His job was one of several approved by the Stokes County school board at its work session earlier this month, said Melisa Jessup, the executive director of human resources for the county's school system.

George replaces Charles McAninch, who left in October to become principal at Meadowlark Middle School in Winston-Salem.

Also, David Hicks will be the new principal at Chestnut Grove Middle School. He replaces Todd Martin, who was named the system's director for middle schools. Hicks is the principal at Mount Olive Elementary School. Amy Nail will replace him.

Nichole Rose, an assistant principal at Francisco Elementary, will be the new principal at the school. She will replace Gerald Jones, who will be the assistant principal at West Stokes High School.

Karen Boles will be the new principal at Germanton Elementary School, and Brett Denney was named the new principal at London Elementary School.

WFU professor named to U.N. project

Wake Forest University said yesterday that a clinical law professor, Kate Mewhinney, has been invited by the United Nations to participate in an international program regarding older adults.

The meeting will take place in Bonn, Germany, in early May. The purpose of the meeting is to provide the U.N. General Assembly with independent expert opinions on questions related to the rights of older persons, as well as inputs into -- and recommendations for -- a forthcoming report of the Secretary-General.

Mewhinney directs the law school's Elder Law Clinic.

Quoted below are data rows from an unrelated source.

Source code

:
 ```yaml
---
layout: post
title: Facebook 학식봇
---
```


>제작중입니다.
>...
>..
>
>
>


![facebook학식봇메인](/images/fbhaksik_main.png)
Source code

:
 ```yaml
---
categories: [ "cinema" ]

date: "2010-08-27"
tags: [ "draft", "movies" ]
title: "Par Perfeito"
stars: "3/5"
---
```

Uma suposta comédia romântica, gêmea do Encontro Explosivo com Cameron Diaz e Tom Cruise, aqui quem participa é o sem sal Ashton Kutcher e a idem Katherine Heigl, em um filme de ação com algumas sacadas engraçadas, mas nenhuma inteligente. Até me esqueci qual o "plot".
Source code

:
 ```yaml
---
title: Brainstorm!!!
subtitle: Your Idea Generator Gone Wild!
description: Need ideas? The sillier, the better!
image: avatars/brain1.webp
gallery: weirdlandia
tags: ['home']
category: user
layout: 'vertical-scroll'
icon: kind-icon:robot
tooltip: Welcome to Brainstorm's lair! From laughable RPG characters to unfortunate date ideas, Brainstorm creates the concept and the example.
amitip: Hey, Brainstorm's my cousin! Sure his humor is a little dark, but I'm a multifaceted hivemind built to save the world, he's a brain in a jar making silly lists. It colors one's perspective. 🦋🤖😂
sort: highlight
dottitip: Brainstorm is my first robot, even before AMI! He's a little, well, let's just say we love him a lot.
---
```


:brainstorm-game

She also developed and taught, for several years, a course on comparative law and aging at Wake Forest's summer program in Venice, Italy.

In 2008, Mewhinney and professor Israel Doron of Haifa University in Israel were co-editors of The Rights of Older Persons: Collection of International Documents.

WXLV-TV to show lottery drawings

People in the Triad who play the N.C. Lottery will be able to watch the lottery drawings live on WXLV-TV (ABC 45), an official with the lottery said yesterday.

Carolina Pick 3, Carolina Pick 4 and Carolina Cash 5 have daily drawings that will be shown at 11:22 p.m. Powerball drawings will be shown at 10:59 p.m. Wednesdays and Saturdays.

The first broadcast will be Monday.

The daytime drawings for Carolina Pick 3 are webcast on the lottery's Web site, www.nc-educationlottery.org.

Stations in Raleigh, Greenville, Charlotte, Wilmington and Western North Carolina already broadcast the lottery drawings.

Residents asked not to burn leaves

The N.C. Division of Forest Resources is asking people across the state to not burn leaves and other yard debris during the next few days as higher temperatures and windy, dry weather move into the state, increasing wildfire danger.

Spring wildfire season typically runs from mid-February to mid-May as vegetation returns. Warm, windy days often dry out leaves and downed trees, which can add fuel to a fire.

Last year, the division responded to 4,361 wildfires that destroyed more than 52,000 acres on state and private land. So far this year, more than 2,100 wildfires have burned more than 9,200 acres.